From the first line of the entries through the line containing "이러한 예외 사항을 제공하는", output everything exactly except the pictures.
..............................
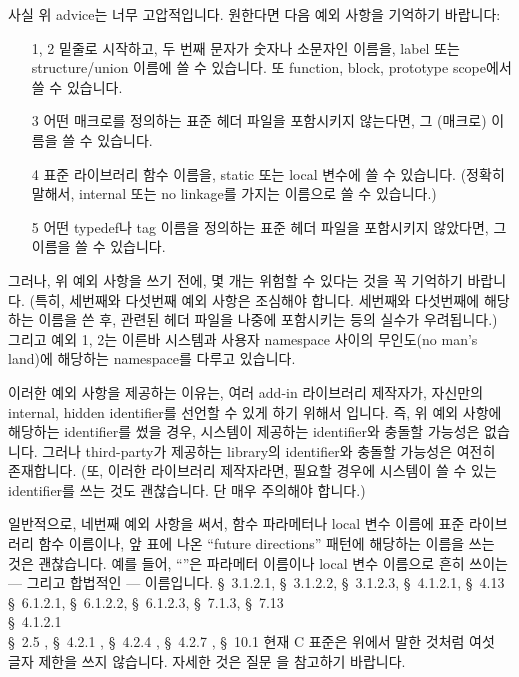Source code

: \begin{faq}
        사실 위 advice는 너무 고압적입니다. 원한다면 다음 예외 사항을
        기억하기 바랍니다:

        \begin{itemize}
        \item[1, 2] 밑줄로 시작하고, 두 번째 문자가 숫자나 소문자인 이름을,
          label 또는 structure/union 이름에 쓸 수 있습니다. 또 function,
          block, prototype scope에서 쓸 수 있습니다.
        \item[3] 어떤 매크로를 정의하는 표준 헤더 파일을 포함시키지 않는다면,
          그 (매크로) 이름을 쓸 수 있습니다.
        \item[4] 표준 라이브러리 함수 이름을, static 또는 local 변수에
          쓸 수 있습니다. (정확히 말해서, internal 또는 no linkage를 가지는
          이름으로 쓸 수 있습니다.)
        \item[5] 어떤 typedef나 tag 이름을 정의하는 표준 헤더 파일을 포함시키지
          않았다면, 그 이름을 쓸 수 있습니다.
        \end{itemize}
        
        \noindent 그러나, 위 예외 사항을 쓰기 전에, 몇 개는 위험할 수 있다는
        것을 꼭 기억하기 바랍니다. (특히, 세번째와 다섯번째 예외 사항은 조심해야
        합니다. 세번째와 다섯번째에 해당하는 이름을 쓴 후, 관련된 헤더 파일을
        나중에 포함시키는 등의 실수가 우려됩니다.) 그리고 예외 1, 2는
        이른바 시스템과 사용자 namespace 사이의 무인도(no man's land)에
        해당하는 namespace를 다루고 있습니다.

        이러한 예외 사항을 제공하는 이유는, 여러 add-in 라이브러리 제작자가,
        자신만의 internal, hidden identifier를 선언할 수 있게 하기 위해서
        입니다. 즉, 위 예외 사항에 해당하는 identifier를 썼을 경우, 시스템이
        제공하는 identifier와 충돌할 가능성은 없습니다. 그러나 third-party가
        제공하는 library의 identifier와 충돌할 가능성은 여전히 존재합니다.
        (또, 이러한 라이브러리 제작자라면, 필요할 경우에 시스템이 쓸 수 있는
        identifier를 쓰는 것도 괜찮습니다. 단 매우 주의해야 합니다.)

        일반적으로, 네번째 예외 사항을 써서, 함수 파라메터나 local 변수 이름에
        표준 라이브러리 함수 이름이나, 앞 표에 나온 ``future directions'' 패턴에
        해당하는 이름을 쓰는 것은 괜찮습니다. 예를 들어, ``''은
        파라메터 이름이나 local 변수 이름으로 흔히 쓰이는 --- 그리고 합법적인 
        --- 이름입니다.
\R
	\cite{ansi} \S\ 3.1.2.1, \S\ 3.1.2.2, \S\ 3.1.2.3, 
                    \S\ 4.1.2.1, \S\ 4.13 \\
        \cite{c89} \S\ 6.1.2.1, \S\ 6.1.2.2, \S\ 6.1.2.3, 
                   \S\ 7.1.3, \S\ 7.13 \\
        \cite{rationale} \S\ 4.1.2.1 \\
        \cite{hs} \S\ 2.5 , \S\ 4.2.1 ,
                  \S\ 4.2.4 , \S\ 4.2.7 , 
                  \S\ 10.1 
\T
	현재 C 표준은 위에서 말한 것처럼 여섯 글자 제한을 쓰지 않습니다.
        자세한 것은 질문 을 참고하기 바랍니다.
\end{faq}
..............................
* _Answer section_:
Source code

: \begin{faq}
        사실 위 advice는 너무 고압적입니다. 원한다면 다음 예외 사항을
        기억하기 바랍니다:

        \begin{itemize}
        \item[1, 2] 밑줄로 시작하고, 두 번째 문자가 숫자나 소문자인 이름을,
          label 또는 structure/union 이름에 쓸 수 있습니다. 또 function,
          block, prototype scope에서 쓸 수 있습니다.
        \item[3] 어떤 매크로를 정의하는 표준 헤더 파일을 포함시키지 않는다면,
          그 (매크로) 이름을 쓸 수 있습니다.
        \item[4] 표준 라이브러리 함수 이름을, static 또는 local 변수에
          쓸 수 있습니다. (정확히 말해서, internal 또는 no linkage를 가지는
          이름으로 쓸 수 있습니다.)
        \item[5] 어떤 typedef나 tag 이름을 정의하는 표준 헤더 파일을 포함시키지
          않았다면, 그 이름을 쓸 수 있습니다.
        \end{itemize}
        
        \noindent 그러나, 위 예외 사항을 쓰기 전에, 몇 개는 위험할 수 있다는
        것을 꼭 기억하기 바랍니다. (특히, 세번째와 다섯번째 예외 사항은 조심해야
        합니다. 세번째와 다섯번째에 해당하는 이름을 쓴 후, 관련된 헤더 파일을
        나중에 포함시키는 등의 실수가 우려됩니다.) 그리고 예외 1, 2는
        이른바 시스템과 사용자 namespace 사이의 무인도(no man's land)에
        해당하는 namespace를 다루고 있습니다.

        이러한 예외 사항을 제공하는 이유는, 여러 add-in 라이브러리 제작자가,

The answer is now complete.